京セラは6月25日、従来品比で最大吸熱量を21%向上させたペルチェモジュールを開発したことを発表した。
ペルチェ素子は半導体素子を銅板で挟み、電流を流すことで基板の片面で熱を吸熱(冷却)し、もう一方が放熱(加熱)するエネルギー変換デバイスで、物質の表面温度を冷却する用途などで活用されている。新開発のモジュールでは、独自の単結晶成長技術を活用することで高い吸熱性を実現しており、冷却能力の向上が可能となったとする。

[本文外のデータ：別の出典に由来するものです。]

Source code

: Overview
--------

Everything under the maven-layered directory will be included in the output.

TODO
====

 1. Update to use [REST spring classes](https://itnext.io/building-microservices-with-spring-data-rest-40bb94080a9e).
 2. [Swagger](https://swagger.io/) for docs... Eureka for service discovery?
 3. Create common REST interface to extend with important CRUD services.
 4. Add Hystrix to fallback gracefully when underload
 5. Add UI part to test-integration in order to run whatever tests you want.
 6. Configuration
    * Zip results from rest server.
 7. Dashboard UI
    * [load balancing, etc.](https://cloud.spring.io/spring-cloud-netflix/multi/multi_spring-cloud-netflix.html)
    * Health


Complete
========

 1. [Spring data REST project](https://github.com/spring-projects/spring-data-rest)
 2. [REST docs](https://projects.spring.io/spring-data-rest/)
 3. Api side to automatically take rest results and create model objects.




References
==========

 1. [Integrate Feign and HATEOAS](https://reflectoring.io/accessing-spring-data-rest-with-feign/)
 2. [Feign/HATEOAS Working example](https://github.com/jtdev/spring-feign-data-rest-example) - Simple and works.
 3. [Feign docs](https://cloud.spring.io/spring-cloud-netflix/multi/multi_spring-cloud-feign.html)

また、基板に熱伝導性の高い銅板を使用することで、急速昇温・降温を実現しており、特定の温度域まで短時間でアプローチすることが可能なほか、素子の側面を樹脂でコーティングすることで結露による腐食などから素子を保護することも可能としたとする。さらにカスタム対応として、温度を計測するための温度センサ(サーミスタ)の内蔵や放熱フィンの取り付けも可能としているほか、使用用途や筐体に合わせたサイズ変更にも対応が可能だとしている。
なお同社では、主な用途として自動車のバッテリーやシートの温度調整などを挙げており、これまで従来品が累計3200万個ほど使用されてきた実績を踏まえ、今後も車載分野におけるバッテリーの長寿命化などの提案を図っていきたいとしている。